What this task involves: Look through the records and copy each line that has "parameter" in it.

Stored data entries:
────────────────
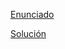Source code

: [Enunciado](https://docs.google.com/document/d/1hZisHaGppMsdje4mkGuxR2AkDq6iUVmXdMSLEC5DAeE/edit?usp=sharing)

[Solución](https://docs.google.com/document/d/1MNVm25kChwTXN2gUq8Q3PRLyLd4RcV9nVISNYCAiZoM/edit?usp=sharing)
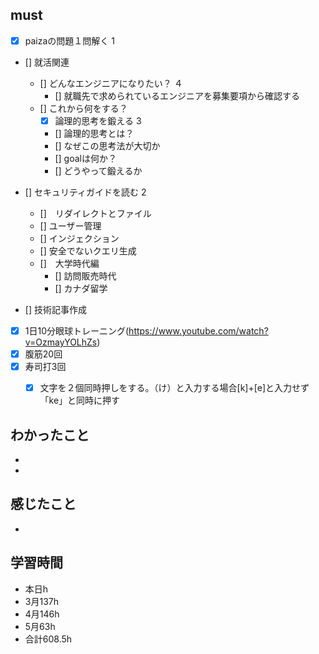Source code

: 

## must
- [x] paizaの問題１問解く  1
- [] 就活関連  
  - [] どんなエンジニアになりたい？   ４
    - [] 就職先で求められているエンジニアを募集要項から確認する 
  - [] これから何をする？
    - [x] 論理的思考を鍛える 3
    - [] 論理的思考とは？
    - [] なぜこの思考法が大切か
    - [] goalは何か？
    - [] どうやって鍛えるか
- [] セキュリティガイドを読む  2
  - []　リダイレクトとファイル
  - [] ユーザー管理
  - [] インジェクション
  - [] 安全でないクエリ生成
  - []　大学時代編
     - [] 訪問販売時代
     - [] カナダ留学

- [] 技術記事作成      
- [x] 1日10分眼球トレーニング(https://www.youtube.com/watch?v=OzmayYOLhZs)
- [x] 腹筋20回
- [x] 寿司打3回
  - [x] 文字を２個同時押しをする。（け）と入力する場合[k]+[e]と入力せず「ke」と同時に押す



## わかったこと
-
-




## 感じたこと
- 


## 学習時間
  - 本日h
  - 3月137h
  - 4月146h
  - 5月63h
  - 合計608.5h
    
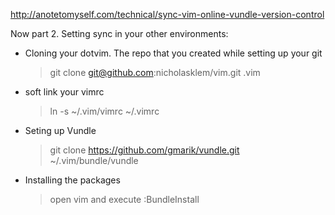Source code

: http://anotetomyself.com/technical/sync-vim-online-vundle-version-control

Now part 2. Setting sync in your other environments:

* Cloning your dotvim. The repo that you created while setting up your git
  > git clone git@github.com:nicholasklem/vim.git .vim
* soft link your vimrc
  > ln -s ~/.vim/vimrc ~/.vimrc
* Seting up Vundle
  > git clone https://github.com/gmarik/vundle.git ~/.vim/bundle/vundle
* Installing the packages
  > open vim and execute :BundleInstall
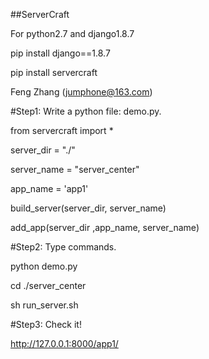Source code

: ##ServerCraft

For python2.7 and django1.8.7

pip install django==1.8.7

pip install servercraft
             
Feng Zhang (jumphone@163.com)
             
#Step1: Write a python file: demo.py.
             
from servercraft import *

server_dir = "./"

server_name = "server_center"

app_name = 'app1'

build_server(server_dir, server_name)

add_app(server_dir ,app_name, server_name)

#Step2: Type commands.

python demo.py

cd ./server_center

sh run_server.sh

#Step3: Check it! 

http://127.0.0.1:8000/app1/
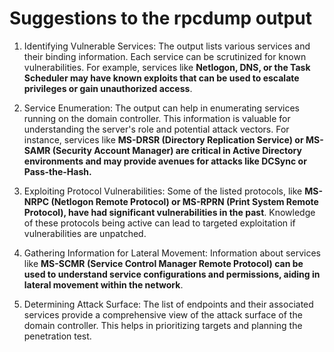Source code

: # Suggestions to the rpcdump output

1. Identifying Vulnerable Services: The output lists various services and their binding information. Each service can be scrutinized for known vulnerabilities. For example, services like **Netlogon, DNS, or the Task Scheduler may have known exploits that can be used to escalate privileges or gain unauthorized access**.

2. Service Enumeration: The output can help in enumerating services running on the domain controller. This information is valuable for understanding the server's role and potential attack vectors. For instance, services like **MS-DRSR (Directory Replication Service) or MS-SAMR (Security Account Manager) are critical in Active Directory environments and may provide avenues for attacks like DCSync or Pass-the-Hash.**

3. Exploiting Protocol Vulnerabilities: Some of the listed protocols, like **MS-NRPC (Netlogon Remote Protocol) or MS-RPRN (Print System Remote Protocol), have had significant vulnerabilities in the past**. Knowledge of these protocols being active can lead to targeted exploitation if vulnerabilities are unpatched.

4. Gathering Information for Lateral Movement: Information about services like **MS-SCMR (Service Control Manager Remote Protocol) can be used to understand service configurations and permissions, aiding in lateral movement within the network**.

5. Determining Attack Surface: The list of endpoints and their associated services provide a comprehensive view of the attack surface of the domain controller. This helps in prioritizing targets and planning the penetration test.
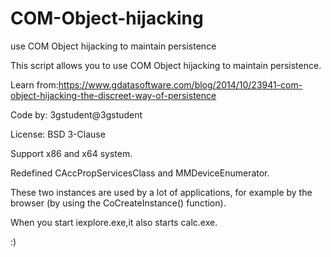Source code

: # COM-Object-hijacking
use COM Object hijacking to maintain persistence

This script allows you to use COM Object hijacking to maintain persistence.

Learn from:https://www.gdatasoftware.com/blog/2014/10/23941-com-object-hijacking-the-discreet-way-of-persistence

Code by: 3gstudent@3gstudent

License: BSD 3-Clause

Support x86 and x64 system.

Redefined CAccPropServicesClass and MMDeviceEnumerator.

These two instances are used by a lot of applications, for example by the browser (by using the CoCreateInstance() function). 

When you start iexplore.exe,it also starts calc.exe.

:)
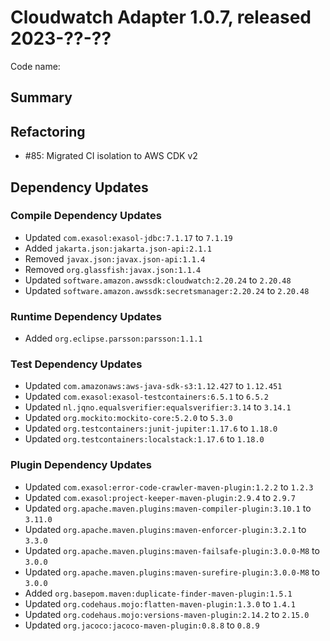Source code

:# Cloudwatch Adapter 1.0.7, released 2023-??-??

Code name:

## Summary

## Refactoring

* #85: Migrated CI isolation to AWS CDK v2

## Dependency Updates

### Compile Dependency Updates

* Updated `com.exasol:exasol-jdbc:7.1.17` to `7.1.19`
* Added `jakarta.json:jakarta.json-api:2.1.1`
* Removed `javax.json:javax.json-api:1.1.4`
* Removed `org.glassfish:javax.json:1.1.4`
* Updated `software.amazon.awssdk:cloudwatch:2.20.24` to `2.20.48`
* Updated `software.amazon.awssdk:secretsmanager:2.20.24` to `2.20.48`

### Runtime Dependency Updates

* Added `org.eclipse.parsson:parsson:1.1.1`

### Test Dependency Updates

* Updated `com.amazonaws:aws-java-sdk-s3:1.12.427` to `1.12.451`
* Updated `com.exasol:exasol-testcontainers:6.5.1` to `6.5.2`
* Updated `nl.jqno.equalsverifier:equalsverifier:3.14` to `3.14.1`
* Updated `org.mockito:mockito-core:5.2.0` to `5.3.0`
* Updated `org.testcontainers:junit-jupiter:1.17.6` to `1.18.0`
* Updated `org.testcontainers:localstack:1.17.6` to `1.18.0`

### Plugin Dependency Updates

* Updated `com.exasol:error-code-crawler-maven-plugin:1.2.2` to `1.2.3`
* Updated `com.exasol:project-keeper-maven-plugin:2.9.4` to `2.9.7`
* Updated `org.apache.maven.plugins:maven-compiler-plugin:3.10.1` to `3.11.0`
* Updated `org.apache.maven.plugins:maven-enforcer-plugin:3.2.1` to `3.3.0`
* Updated `org.apache.maven.plugins:maven-failsafe-plugin:3.0.0-M8` to `3.0.0`
* Updated `org.apache.maven.plugins:maven-surefire-plugin:3.0.0-M8` to `3.0.0`
* Added `org.basepom.maven:duplicate-finder-maven-plugin:1.5.1`
* Updated `org.codehaus.mojo:flatten-maven-plugin:1.3.0` to `1.4.1`
* Updated `org.codehaus.mojo:versions-maven-plugin:2.14.2` to `2.15.0`
* Updated `org.jacoco:jacoco-maven-plugin:0.8.8` to `0.8.9`

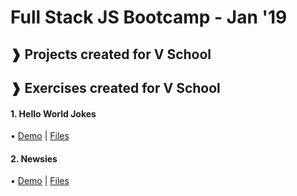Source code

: # Full Stack JS Bootcamp - Jan '19
## &#10097; Projects created for V School

## &#10097; Exercises created for V School
#### 1. Hello World Jokes
  &bull; <a href="http://htmlpreview.github.com/?https://github.com/yummywakame/V-School-Assignments/blob/master/exercises/week-01/05-hello-world-jokes/index.html">Demo</a> | <a href="https://github.com/yummywakame/V-School-Assignments/tree/master/exercises/week-01/05-hello-world-jokes" target="_blank">Files</a>
#### 2. Newsies
  &bull; <a href="http://htmlpreview.github.com/?https://github.com/yummywakame/V-School-Assignments/blob/master/exercises/week-01/08-09-newsies/index.html">Demo</a> | <a href="https://github.com/yummywakame/V-School-Assignments/tree/master/exercises/week-01/08-09-newsies" target="_blank">Files</a>
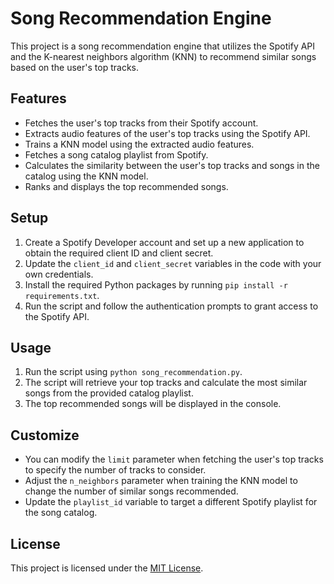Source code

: # Song Recommendation Engine

This project is a song recommendation engine that utilizes the Spotify API and the K-nearest neighbors algorithm (KNN) to recommend similar songs based on the user's top tracks.

## Features

- Fetches the user's top tracks from their Spotify account.
- Extracts audio features of the user's top tracks using the Spotify API.
- Trains a KNN model using the extracted audio features.
- Fetches a song catalog playlist from Spotify.
- Calculates the similarity between the user's top tracks and songs in the catalog using the KNN model.
- Ranks and displays the top recommended songs.

## Setup

1. Create a Spotify Developer account and set up a new application to obtain the required client ID and client secret.
2. Update the `client_id` and `client_secret` variables in the code with your own credentials.
3. Install the required Python packages by running `pip install -r requirements.txt`.
4. Run the script and follow the authentication prompts to grant access to the Spotify API.

## Usage

1. Run the script using `python song_recommendation.py`.
2. The script will retrieve your top tracks and calculate the most similar songs from the provided catalog playlist.
3. The top recommended songs will be displayed in the console.

## Customize

- You can modify the `limit` parameter when fetching the user's top tracks to specify the number of tracks to consider.
- Adjust the `n_neighbors` parameter when training the KNN model to change the number of similar songs recommended.
- Update the `playlist_id` variable to target a different Spotify playlist for the song catalog.

## License

This project is licensed under the [MIT License](LICENSE).
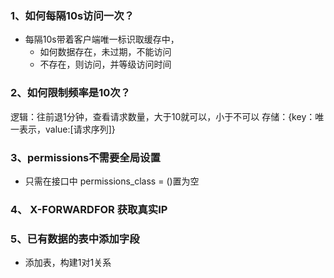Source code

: ### 1、如何每隔10s访问一次？
- 每隔10s带着客户端唯一标识取缓存中，
  - 如何数据存在，未过期，不能访问
  - 不存在，则访问，并等级访问时间
### 2、如何限制频率是10次？
逻辑：往前退1分钟，查看请求数量，大于10就可以，小于不可以
存储：{key：唯一表示，value:[请求序列]}

### 3、permissions不需要全局设置
- 只需在接口中 permissions_class = ()置为空

### 4、 X-FORWARDFOR 获取真实IP

### 5、已有数据的表中添加字段
- 添加表，构建1对1关系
────────────────
Completed exercise:
- You can modify the `limit` parameter when fetching the user's top tracks to specify the number of tracks to consider.
- Adjust the `n_neighbors` parameter when training the KNN model to change the number of similar songs recommended.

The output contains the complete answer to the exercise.